PROVIDED INFORMATION:
◆ ◆ ◆ ◆

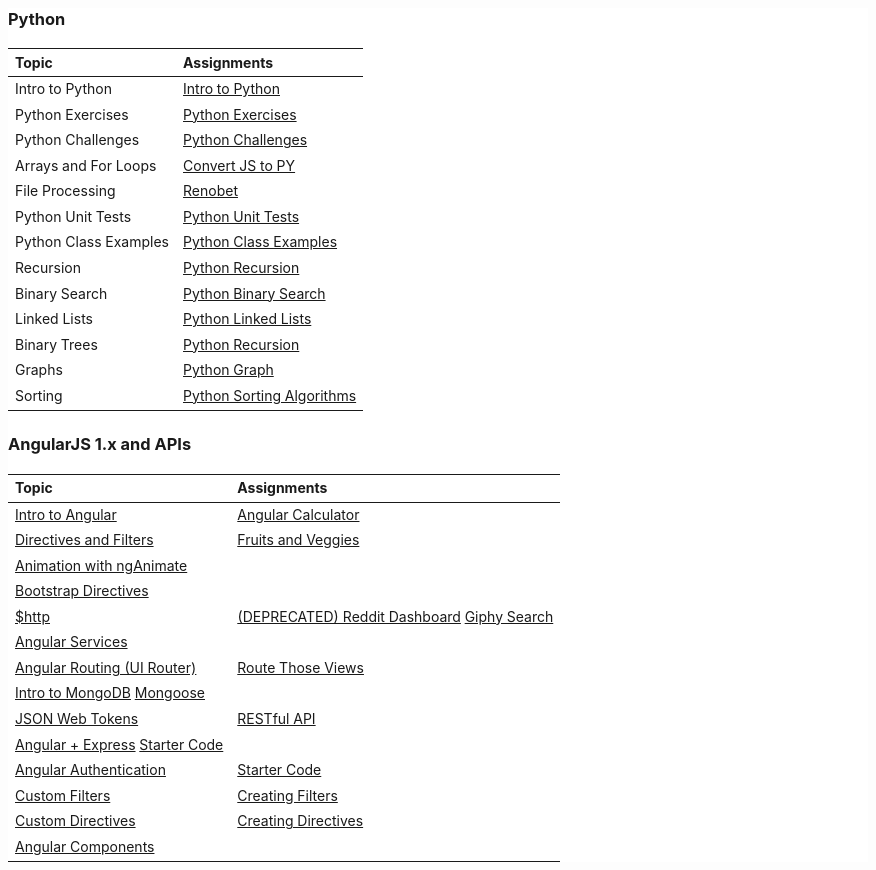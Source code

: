### Python

| Topic | Assignments |
| :--- | :--- |
| Intro to Python | [Intro to Python](https://github.com/WDI-SEA/intro-python) |
| Python Exercises | [Python Exercises](https://github.com/WDI-SEA/python-exercises) |
| Python Challenges | [Python Challenges](https://github.com/WDI-SEA/python-challenges) |
| Arrays and For Loops | [Convert JS to PY](https://github.com/WDI-SEA/python-arrays-and-for-loops) |
| File Processing | [Renobet](https://github.com/geluso/renobet) |
| Python Unit Tests | [Python Unit Tests](https://github.com/WDI-SEA/python-unit-tests) |
| Python Class Examples | [Python Class Examples](https://github.com/WDI-SEA/python-class-examples) |
| Recursion | [Python Recursion](https://github.com/WDI-SEA/python-recursion) |
| Binary Search | [Python Binary Search](https://github.com/WDI-SEA/python-binary-search) |
| Linked Lists | [Python Linked Lists](https://github.com/WDI-SEA/python-linked-lists) |
| Binary Trees | [Python Recursion](https://github.com/WDI-SEA/python-binary-trees) |
| Graphs | [Python Graph](https://github.com/WDI-SEA/python-graph-data-structure) |
| Sorting | [Python Sorting Algorithms](https://github.com/WDI-SEA/python-sorting-algorithms) |

### AngularJS 1.x and APIs

| Topic | Assignments |
| :--- | :--- |
| [Intro to Angular](https://github.com/WDI-SEA/notes/tree/5537c491fcc61eb363b9c34cc82a02076abf9fc7/07-angular/angular-intro/readme.md) | [Angular Calculator](https://github.com/WDI-SEA/angular-calculator) |
| [Directives and Filters](https://github.com/WDI-SEA/notes/tree/5537c491fcc61eb363b9c34cc82a02076abf9fc7/07-angular/angular-directives-filters/readme.md) | [Fruits and Veggies](https://github.com/WDI-SEA/fruits-and-veggies) |
| [Animation with ngAnimate](https://github.com/WDI-SEA/notes/tree/5537c491fcc61eb363b9c34cc82a02076abf9fc7/07-angular/angular-animation/readme.md) |  |
| [Bootstrap Directives](https://github.com/WDI-SEA/notes/tree/5537c491fcc61eb363b9c34cc82a02076abf9fc7/07-angular/angular-bootstrap-directives/readme.md) |  |
| [$http](https://github.com/WDI-SEA/notes/tree/5537c491fcc61eb363b9c34cc82a02076abf9fc7/07-angular/angular-http/readme.md) | [\(DEPRECATED\) Reddit Dashboard](https://github.com/WDI-SEA/angular-reddit-dashboard)    [Giphy Search](https://github.com/WDI-SEA/angular-giphy) |
| [Angular Services](https://github.com/WDI-SEA/notes/tree/5537c491fcc61eb363b9c34cc82a02076abf9fc7/07-angular/angular-services/readme.md) |  |
| [Angular Routing \(UI Router\)](https://github.com/WDI-SEA/notes/tree/5537c491fcc61eb363b9c34cc82a02076abf9fc7/07-angular/angular-routing/readme.md) | [Route Those Views](https://github.com/WDI-SEA/angular-route-those-views) |
| [Intro to MongoDB](04-databases/mongo-intro/)    [Mongoose](https://github.com/WDI-SEA/notes/tree/5537c491fcc61eb363b9c34cc82a02076abf9fc7/05-express/express-mongoose/readme.md) |  |
| [JSON Web Tokens](https://github.com/WDI-SEA/notes/tree/5537c491fcc61eb363b9c34cc82a02076abf9fc7/05-express/express-jwt/readme.md) | [RESTful API](https://github.com/WDI-SEA/restful-api) |
| [Angular + Express](https://github.com/WDI-SEA/notes/tree/5537c491fcc61eb363b9c34cc82a02076abf9fc7/07-angular/angular-express/readme.md)    [Starter Code](https://github.com/WDI-SEA/fly-on-angular) |  |
| [Angular Authentication](https://github.com/WDI-SEA/notes/tree/5537c491fcc61eb363b9c34cc82a02076abf9fc7/07-angular/angular-authentication/readme.md) | [Starter Code](https://github.com/WDI-SEA/angular-recipes) |
| [Custom Filters](https://github.com/WDI-SEA/notes/tree/5537c491fcc61eb363b9c34cc82a02076abf9fc7/07-angular/angular-custom-filters/readme.md) | [Creating Filters](https://github.com/WDI-SEA/angular-filters) |
| [Custom Directives](https://github.com/WDI-SEA/notes/tree/5537c491fcc61eb363b9c34cc82a02076abf9fc7/07-angular/angular-custom-directives/readme.md) | [Creating Directives](https://github.com/WDI-SEA/angular-directives) |
| [Angular Components](https://github.com/WDI-SEA/notes/tree/5537c491fcc61eb363b9c34cc82a02076abf9fc7/07-angular/angular-components/readme.md) |  |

◆ ◆ ◆ ◆

TASK BRIEF:
Retype, in the same exact form, the lines of the material above from the line holding "to PY](https://github.com/WDI-SEA/python-arrays-and-for-loops) |" through the line holding "Recursion | [Python".

PROBLEM SOLUTION:
| Arrays and For Loops | [Convert JS to PY](https://github.com/WDI-SEA/python-arrays-and-for-loops) |
| File Processing | [Renobet](https://github.com/geluso/renobet) |
| Python Unit Tests | [Python Unit Tests](https://github.com/WDI-SEA/python-unit-tests) |
| Python Class Examples | [Python Class Examples](https://github.com/WDI-SEA/python-class-examples) |
| Recursion | [Python Recursion](https://github.com/WDI-SEA/python-recursion) |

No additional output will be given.